Task requirements: What is needed is the exact text of each line in the listing below from the one with "RELACIONADAS A ESTE" up to and including the one with "će biti jasniji.", and no pictures.

☆ ☆ ☆ ☆

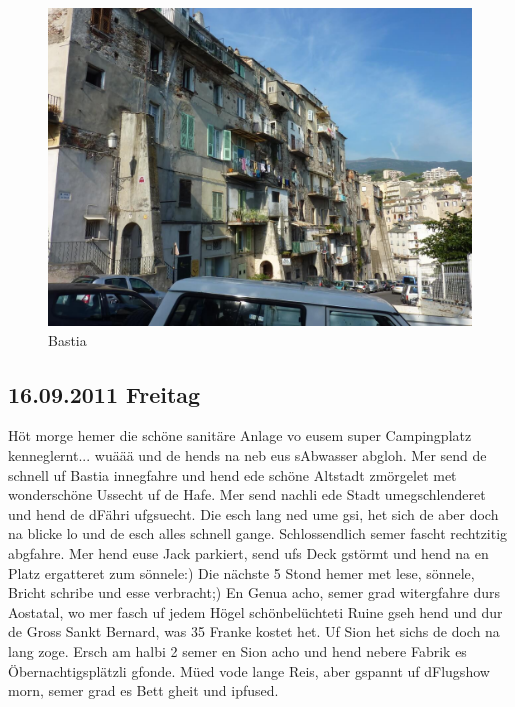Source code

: \begin{figure}[H]
    \centering
    \includegraphics[width=\textwidth]{../Bilder/Korsika/53.jpg}
    \caption{Bastia}
    \label{img:Korsika3}
\end{figure}

\subsection{16.09.2011 Freitag}
Höt morge hemer die schöne sanitäre Anlage vo eusem super Campingplatz kenneglernt...
wuäää und de hends na neb eus sAbwasser abgloh.
Mer send de schnell uf Bastia innegfahre und hend ede schöne Altstadt zmörgelet met wonderschöne Ussecht uf de Hafe.
Mer send nachli ede Stadt umegschlenderet und hend de dFähri ufgsuecht.
Die esch lang ned ume gsi, het sich de aber doch na blicke lo und de esch alles schnell gange.
Schlossendlich semer fascht rechtzitig abgfahre.
Mer hend euse Jack parkiert, send ufs Deck gstörmt und hend na en Platz ergatteret zum sönnele:) Die nächste 5 Stond hemer met lese, sönnele, Bricht schribe und esse verbracht;) En Genua acho, semer grad witergfahre durs Aostatal, wo mer fasch uf jedem Högel schönbelüchteti Ruine gseh hend und dur de Gross Sankt Bernard, was 35 Franke kostet het.
Uf Sion het sichs de doch na lang zoge.
Ersch am halbi 2 semer en Sion acho und hend nebere Fabrik es Öbernachtigsplätzli gfonde.
Müed vode lange Reis, aber gspannt uf dFlugshow morn, semer grad es Bett gheit und ipfused.

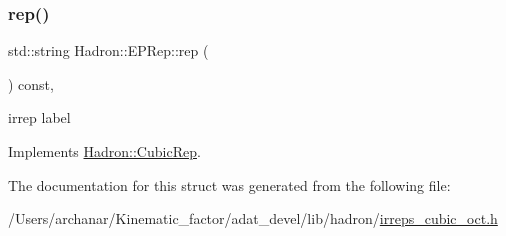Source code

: \subsubsection{\texorpdfstring{rep()}{rep()}\hspace{0.1cm}{\footnotesize\ttfamily [2/2]}}
{\footnotesize\ttfamily std\+::string Hadron\+::\+E\+P\+Rep\+::rep (\begin{DoxyParamCaption}{ }\end{DoxyParamCaption}) const\hspace{0.3cm}{\ttfamily [inline]}, {\ttfamily [virtual]}}

irrep label 

Implements \mbox{\hyperlink{structHadron_1_1CubicRep_ac3eb63608803d44c68681f158e14eb1b}{Hadron\+::\+Cubic\+Rep}}.



The documentation for this struct was generated from the following file\+:\begin{DoxyCompactItemize}
\item 
/\+Users/archanar/\+Kinematic\+\_\+factor/adat\+\_\+devel/lib/hadron/\mbox{\hyperlink{lib_2hadron_2irreps__cubic__oct_8h}{irreps\+\_\+cubic\+\_\+oct.\+h}}\end{DoxyCompactItemize}
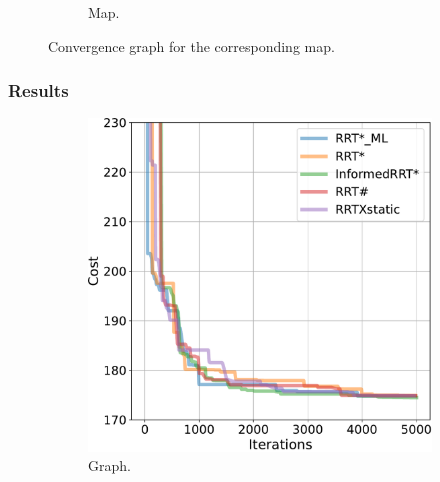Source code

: \documentclass{beamer}
\begin{document}
\begin{frame}
\begin{figure}[!ht]
\begin{subfigure}[b]{0.49\textwidth}
			\caption{Map.}
			\label{fig:maze_U_Cspace} 
		\end{subfigure}  
		\caption{Convergence graph for the corresponding map.}
		\label{fig:maze_U}
	  \end{figure}
\end{frame}	

\begin{frame}
	\frametitle{Results}	
	\begin{figure}[!ht]
		\centering 
		\begin{subfigure}[b]{0.48\textwidth}
		  \includegraphics[width=\textwidth]{figChap5/graph_clutter_20pt_ticks.pdf}  
		  \caption{Graph.} 
		\end{subfigure}
		\begin{subfigure}[b]{0.49\textwidth}

\end{subfigure}
\end{figure}
\end{frame}
\end{document}
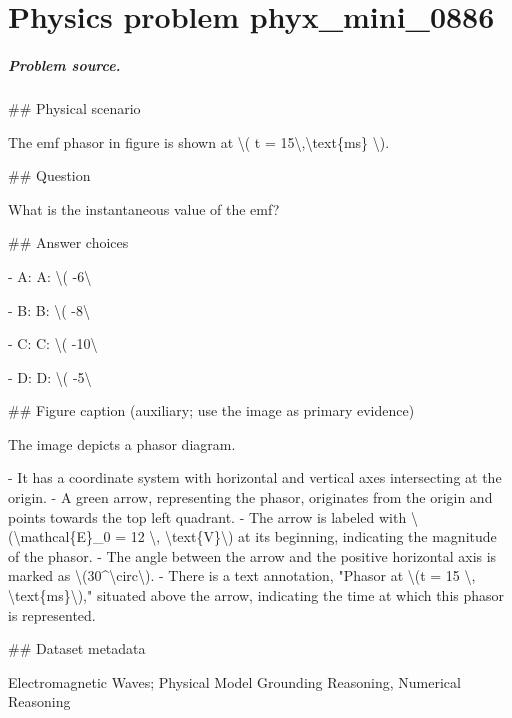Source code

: 
\chapter{Physics problem phyx\_mini\_0886}
\label{ch:PhyXMiniProblems_problem_phyx_mini_0886}

\paragraph{Problem source.}
\#\# Physical scenario

The emf phasor in figure is shown at \textbackslash{}( t = 15\textbackslash{},\textbackslash{}text\{ms\} \textbackslash{}).

\#\# Question

What is the instantaneous value of the emf?

\#\# Answer choices

- A: A: \textbackslash{}( -6\textbackslash{}

- B: B: \textbackslash{}( -8\textbackslash{}

- C: C: \textbackslash{}( -10\textbackslash{}

- D: D: \textbackslash{}( -5\textbackslash{}

\#\# Figure caption (auxiliary; use the image as primary evidence)

The image depicts a phasor diagram. 

- It has a coordinate system with horizontal and vertical axes intersecting at the origin.
- A green arrow, representing the phasor, originates from the origin and points towards the top left quadrant.
- The arrow is labeled with \textbackslash{}(\textbackslash{}mathcal\{E\}\_0 = 12 \textbackslash{}, \textbackslash{}text\{V\}\textbackslash{}) at its beginning, indicating the magnitude of the phasor.
- The angle between the arrow and the positive horizontal axis is marked as \textbackslash{}(30\textasciicircum{}\textbackslash{}circ\textbackslash{}).
- There is a text annotation, "Phasor at \textbackslash{}(t = 15 \textbackslash{}, \textbackslash{}text\{ms\}\textbackslash{})," situated above the arrow, indicating the time at which this phasor is represented.

\#\# Dataset metadata

Electromagnetic Waves; Physical Model Grounding Reasoning, Numerical Reasoning

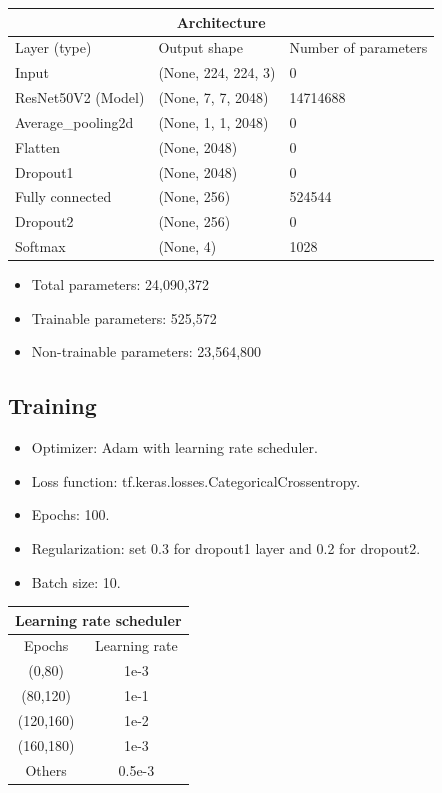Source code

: \documentclass[a4paper,10pt]{article}
\begin{document}
\begin{tabular}{|p{4cm}|p{4cm}|p{4cm}|}
  
  \hline
  \multicolumn{3}{|c|}{Architecture} \\
  \hline
  Layer (type) & Output shape & Number of parameters \\
  \hline
  Input              & (None, 224, 224, 3)& 0 \\
  ResNet50V2 (Model) & (None, 7, 7, 2048)  & 14714688 \\
  Average\_pooling2d  & (None, 1, 1, 2048)  & 0 \\ 
  Flatten            & (None, 2048)      & 0   \\
  Dropout1            & (None, 2048)      & 0   \\
  Fully connected    & (None, 256)        & 524544 \\
  Dropout2           & (None, 256)        & 0 \\
  Softmax            & (None, 4)          & 1028 \\
  \hline
\end{tabular}

\begin{itemize}
  \item Total parameters: 24,090,372
  \item Trainable parameters: 525,572
  \item Non-trainable parameters: 23,564,800
\end{itemize}

\subsection{Training}

\begin{itemize}
  \item Optimizer: Adam with learning rate scheduler.
  \item Loss function: tf.keras.losses.CategoricalCrossentropy.
  \item Epochs: 100.
  \item Regularization: set 0.3 for dropout1 layer and 0.2 for dropout2.
  \item Batch size: 10. 
\end{itemize}

\begin{tabular}{|c|c|}
  
  \hline
  \multicolumn{2}{|c|}{Learning rate scheduler} \\
  \hline
  Epochs              & Learning rate  \\
  \hline
  (0,80)    & 1e-3  \\
  (80,120)  & 1e-1   \\ 
  (120,160) & 1e-2    \\
  (160,180) & 1e-3     \\
  Others    & 0.5e-3    \\
  \hline
\end{tabular}
\end{document}
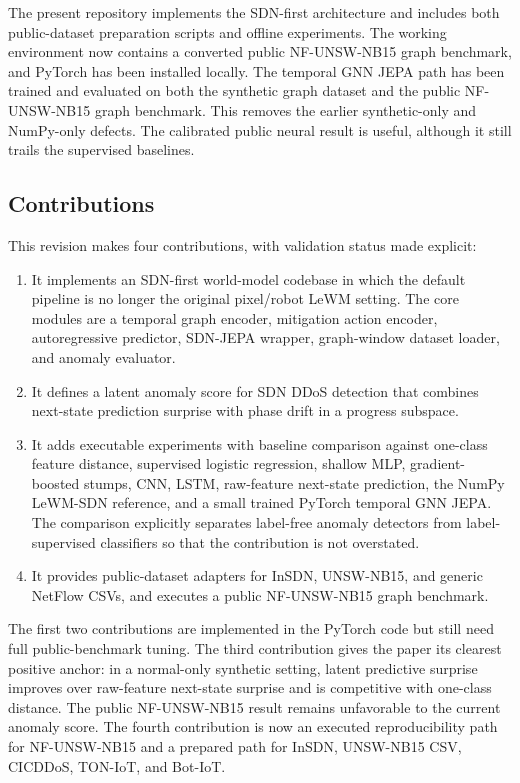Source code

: \documentclass[runningheads]{llncs}
\begin{document}
The present repository implements the SDN-first architecture and includes both
public-dataset preparation scripts and offline experiments. The working
environment now contains a converted public NF-UNSW-NB15 graph benchmark, and
PyTorch has been installed locally. The temporal GNN JEPA path has been trained
and evaluated on both the synthetic graph dataset and the public NF-UNSW-NB15
graph benchmark. This removes the earlier synthetic-only and NumPy-only
defects. The calibrated public neural result is useful, although it still
trails the supervised baselines.

\subsection{Contributions}

This revision makes four contributions, with validation status made explicit:

\begin{enumerate}
  \item It implements an SDN-first world-model codebase in which the default
  pipeline is no longer the original pixel/robot LeWM setting. The core modules
  are a temporal graph encoder, mitigation action encoder, autoregressive
  predictor, SDN-JEPA wrapper, graph-window dataset loader, and anomaly
  evaluator.
  \item It defines a latent anomaly score for SDN DDoS detection that combines
  next-state prediction surprise with phase drift in a progress subspace.
  \item It adds executable experiments with baseline comparison against
  one-class feature distance, supervised logistic regression, shallow MLP,
  gradient-boosted stumps, CNN, LSTM, raw-feature next-state prediction, the
  NumPy LeWM-SDN reference, and a small trained PyTorch temporal GNN JEPA.
  The comparison explicitly separates label-free anomaly detectors from
  label-supervised classifiers so that the contribution is not overstated.
  \item It provides public-dataset adapters for InSDN, UNSW-NB15, and generic
  NetFlow CSVs, and executes a public NF-UNSW-NB15 graph benchmark.
\end{enumerate}

The first two contributions are implemented in the PyTorch code but still need
full public-benchmark tuning. The third contribution gives the paper its
clearest positive anchor: in a normal-only synthetic setting, latent predictive
surprise improves over raw-feature next-state surprise and is competitive with
one-class distance. The public NF-UNSW-NB15 result remains unfavorable to the
current anomaly score. The fourth contribution is now an executed
reproducibility path for NF-UNSW-NB15 and a prepared path for InSDN, UNSW-NB15
CSV, CICDDoS, TON-IoT, and Bot-IoT.
\end{document}
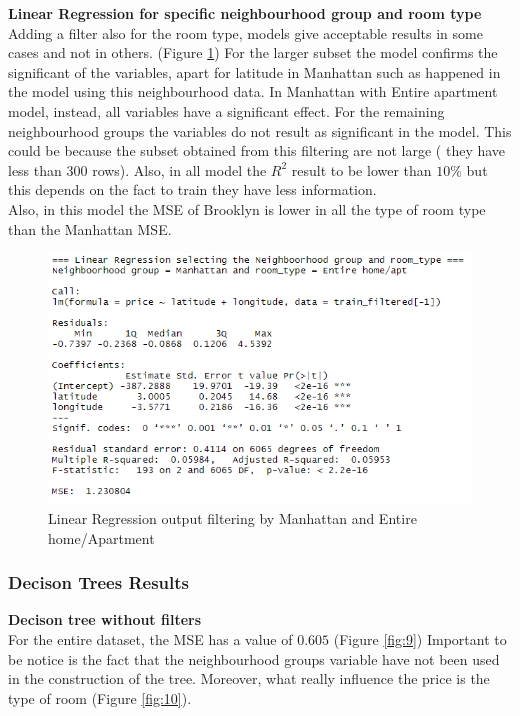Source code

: \documentclass{FR16}
\begin{document}
\newpage
\noindent \textbf{Linear Regression for specific neighbourhood group and room type}\\
\noindent Adding a filter also for the room type, models give acceptable results in some cases and not in others. (Figure \ref{fig:7}) 
For the larger subset the model confirms the significant of the variables, apart for latitude in Manhattan such as happened in the model using this neighbourhood data. In Manhattan with Entire apartment model, instead, all variables have a significant effect. For the remaining neighbourhood groups the variables do not result as significant in the model. This could be because the subset obtained from this filtering are not large ( they have less than 300 rows). Also, in all model the $R^2$ result to be lower than $10\%$ but this depends on the fact to train they have less information.
\\
Also, in this model the MSE of Brooklyn is lower in all the type of room type than the Manhattan MSE. 
\begin{figure}[H]
\centering
\includegraphics[width=1\textwidth]{figures/lm3.PNG} 
\caption{\label{fig:7}  Linear Regression output filtering by  Manhattan and Entire home/Apartment }
\end{figure}




\newpage 
\subsubsection{Decison Trees Results}
\textbf{Decison tree  without filters}\\
\noindent For the entire dataset, the MSE has a value of $0.605$ (Figure \ref{fig:9}) Important to be notice is the fact that the neighbourhood groups variable have not been used in the construction of the tree. Moreover, what really influence the price is the type of room (Figure \ref{fig:10}).
\end{document}
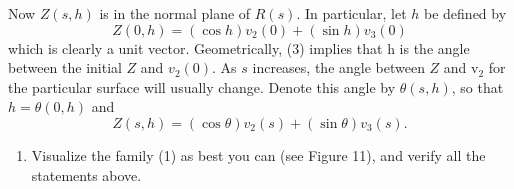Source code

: \documentclass{book}
\begin{document}
Now $Z(s,h)$ is in the normal plane of $R(s)$. In particular, let $h$ be defined by
\begin{equation}
Z(0,h) = (\cos h) v_{2}(0) + (\sin h) v_{3}(0)
\end{equation}
which is clearly a unit vector. Geometrically, (3) implies that h is the angle between the initial $Z$ and $v_{2}(0)$. As $s$ increases, the angle between $Z$ and v$_{2}$ for the particular surface will usually change. Denote this angle by $\theta (s,h)$, so that $h = \theta (0,h)$ and
\begin{equation}
Z(s,h) = (\cos \theta) v_{2}(s) + (\sin \theta) v_{3}(s).
\end{equation}

\begin{enumerate}[1.]
  \item Visualize the family (1) as best you can (see Figure 11), and verify all the statements above. 


\end{enumerate}
\end{document}
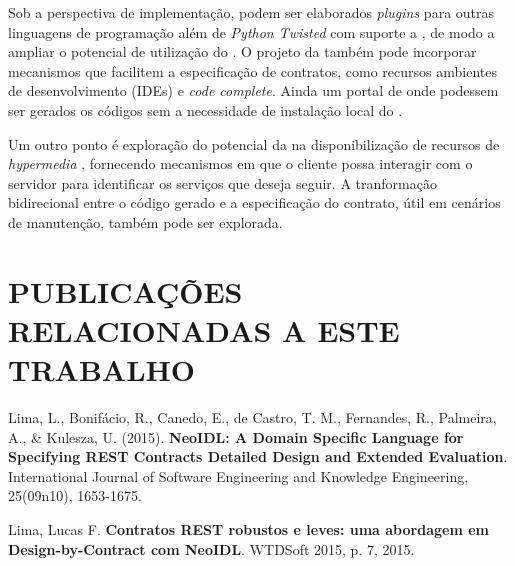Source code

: Sob a perspectiva de implementação, podem ser elaborados \textit{plugins} para
outras linguagens de programação além de \textit{Python Twisted} com suporte a
\designbycontract{}, de modo a ampliar o potencial de utilização do
\framework{}. O projeto da \neoidl{} também pode incorporar mecanismos que
facilitem a especificação de contratos, como recursos ambientes
de desenvolvimento (IDEs) e \textit{code complete}. Ainda um portal de onde
podessem ser gerados os códigos sem a necessidade de instalação local do
\framework{}.

Um outro ponto é exploração do potencial da \neoidl{} na disponibilização de
recursos de \textit{hypermedia} \cite{webber2010rest}, fornecendo mecanismos
em que o cliente possa interagir com o servidor para identificar os serviços
que deseja seguir. A tranformação bidirecional entre o código gerado e a
especificação do contrato, útil em cenários de manutenção, também pode ser
explorada.

\section{PUBLICAÇÕES RELACIONADAS A ESTE TRABALHO}
\vspace{-6mm}

Lima, L., Bonifácio, R., Canedo, E., de Castro, T. M., Fernandes, R., Palmeira,
A., \& Kulesza, U. (2015). \textbf{NeoIDL: A Domain Specific Language for
Specifying REST Contracts Detailed Design and Extended Evaluation}.
International Journal of Software Engineering and Knowledge Engineering, 25(09n10), 1653-1675.

Lima, Lucas F. \textbf{Contratos REST robustos e leves: uma abordagem em
Design-by-Contract com NeoIDL}. WTDSoft 2015, p. 7, 2015.

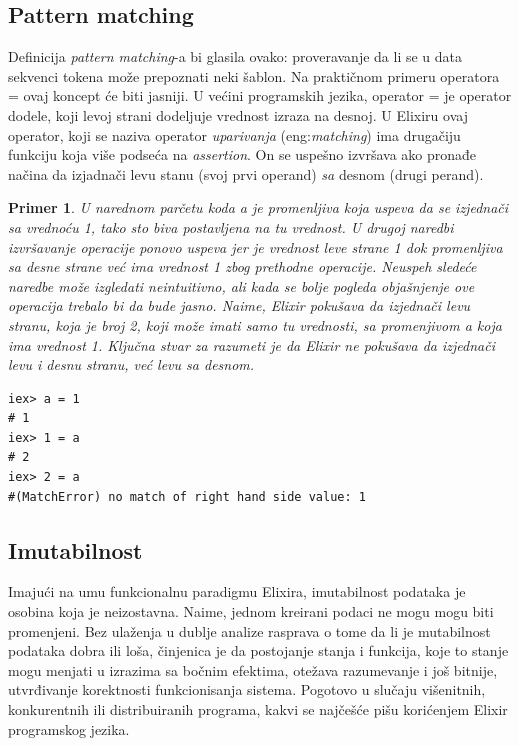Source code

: \documentclass[a4paper]{article}
\newtheorem{primer}{Primer}[section]
\begin{document}
\subsection{Pattern matching}
\label{sec:pattern}
Definicija \textit{pattern matching}-a bi glasila ovako: proveravanje da li se u data sekvenci tokena može prepoznati neki šablon. Na praktičnom primeru operatora = ovaj koncept će biti jasniji. 
U većini programskih jezika, operator = je operator dodele, koji levoj strani dodeljuje vrednost izraza na desnoj. U Elixiru ovaj operator, koji se naziva operator \textit{uparivanja} (eng:\textit{matching}) ima drugačiju funkciju koja više podseća na \textit{assertion}. On se uspešno izvršava ako pronađe načina da izjadnači levu stanu (svoj prvi operand) \textit{sa} desnom (drugi perand).
\begin{primer}
U narednom parčetu koda \textit{a} je promenljiva koja uspeva da se izjednači sa vrednoću 1, tako sto biva postavljena na tu vrednost. U drugoj naredbi izvršavanje operacije ponovo uspeva jer je vrednost leve strane 1 dok promenljiva sa desne strane već ima vrednost 1 zbog prethodne operacije. Neuspeh sledeće naredbe može izgledati neintuitivno, ali kada se bolje pogleda objašnjenje ove operacija trebalo bi da bude jasno. Naime, Elixir pokušava da izjednači levu stranu, koja je broj 2, koji može imati samo tu vrednosti, sa promenjivom \textit{a} koja ima vrednost 1. Ključna stvar za razumeti je da Elixir ne pokušava da izjednači levu \textit{i} desnu stranu, već levu \textit{sa} desnom.
\end{primer}
\begin{lstlisting}[caption={Primer jednostavnog pattern matchinga},frame=single, label=simple]
iex> a = 1
# 1
iex> 1 = a
# 2
iex> 2 = a
#(MatchError) no match of right hand side value: 1
\end{lstlisting}
\subsection{Imutabilnost}
\label{sec:tipovi}
Imajući na umu funkcionalnu paradigmu Elixira, imutabilnost podataka je osobina koja je neizostavna. Naime, jednom kreirani podaci ne mogu mogu biti promenjeni. Bez ulaženja u dublje analize rasprava o tome da li je mutabilnost podataka dobra ili loša, činjenica je da postojanje stanja i funkcija, koje to stanje mogu menjati u izrazima sa bočnim efektima, otežava razumevanje i još bitnije, utvrđivanje korektnosti funkcionisanja sistema. Pogotovo u slučaju višenitnih, konkurentnih ili distribuiranih programa, kakvi se najčešće pišu korićenjem Elixir programskog jezika. 
\end{document}
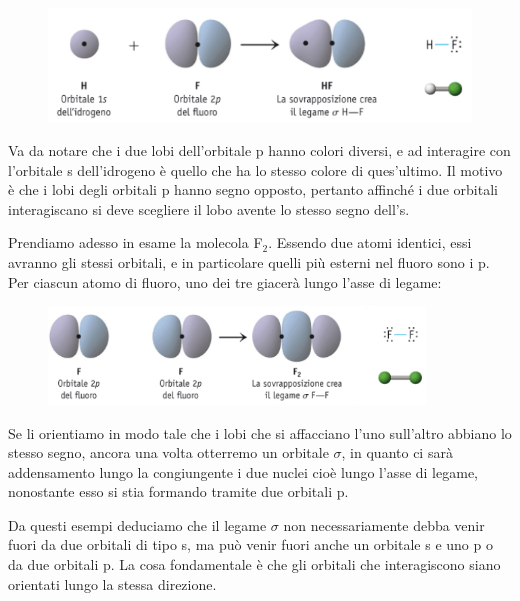 \vspace{-0.4cm}\begin{figure}[H]
    \centering
    \includegraphics[width=12cm]{immagini/legame_H-F.png}
\end{figure}

\vspace{-0.5cm}Va da notare che i due lobi dell'orbitale p hanno colori diversi, e ad interagire con l'orbitale s dell'idrogeno è quello che ha lo stesso colore di ques'ultimo. Il motivo è che i lobi degli orbitali p hanno segno opposto, pertanto affinché i due orbitali interagiscano si deve scegliere il lobo avente lo stesso segno dell's.

\vspace{0.2cm} Prendiamo adesso in esame la molecola F$_2$. Essendo due atomi identici, essi avranno gli stessi orbitali, e in particolare quelli più esterni nel fluoro sono i p. Per ciascun atomo di fluoro, uno dei tre giacerà lungo l'asse di legame:

\vspace{-0.4cm}\begin{figure}[H]
    \centering
    \includegraphics[width=10cm]{immagini/legame-F_2.png}
\end{figure}

\vspace{-0.5cm}Se li orientiamo in modo tale che i lobi che si affacciano l'uno sull'altro abbiano lo stesso segno, ancora una volta otterremo un orbitale $\sigma$, in quanto ci sarà addensamento lungo la congiungente i due nuclei cioè lungo l'asse di legame, nonostante esso si stia formando tramite due orbitali p.

\vspace{0.2cm} Da questi esempi deduciamo che il legame $\sigma$ non necessariamente debba venir fuori da due orbitali di tipo s, ma può venir fuori anche un orbitale s e uno p o da due orbitali p. La cosa fondamentale è che gli orbitali che interagiscono siano orientati lungo la stessa direzione.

☆ ☆ ☆ ☆

Written answer:
\section{PUBLICAÇÕES RELACIONADAS A ESTE TRABALHO}
\vspace{-6mm}

Lima, L., Bonifácio, R., Canedo, E., de Castro, T. M., Fernandes, R., Palmeira,
A., \& Kulesza, U. (2015). \textbf{NeoIDL: A Domain Specific Language for
Specifying REST Contracts Detailed Design and Extended Evaluation}.
International Journal of Software Engineering and Knowledge Engineering, 25(09n10), 1653-1675.

Lima, Lucas F. \textbf{Contratos REST robustos e leves: uma abordagem em
Design-by-Contract com NeoIDL}. WTDSoft 2015, p. 7, 2015.

Source code

: \documentclass[a4paper]{article}
\newtheorem{primer}{Primer}[section]
\begin{document}
\subsection{Pattern matching}
\label{sec:pattern}
Definicija \textit{pattern matching}-a bi glasila ovako: proveravanje da li se u data sekvenci tokena može prepoznati neki šablon. Na praktičnom primeru operatora = ovaj koncept će biti jasniji. 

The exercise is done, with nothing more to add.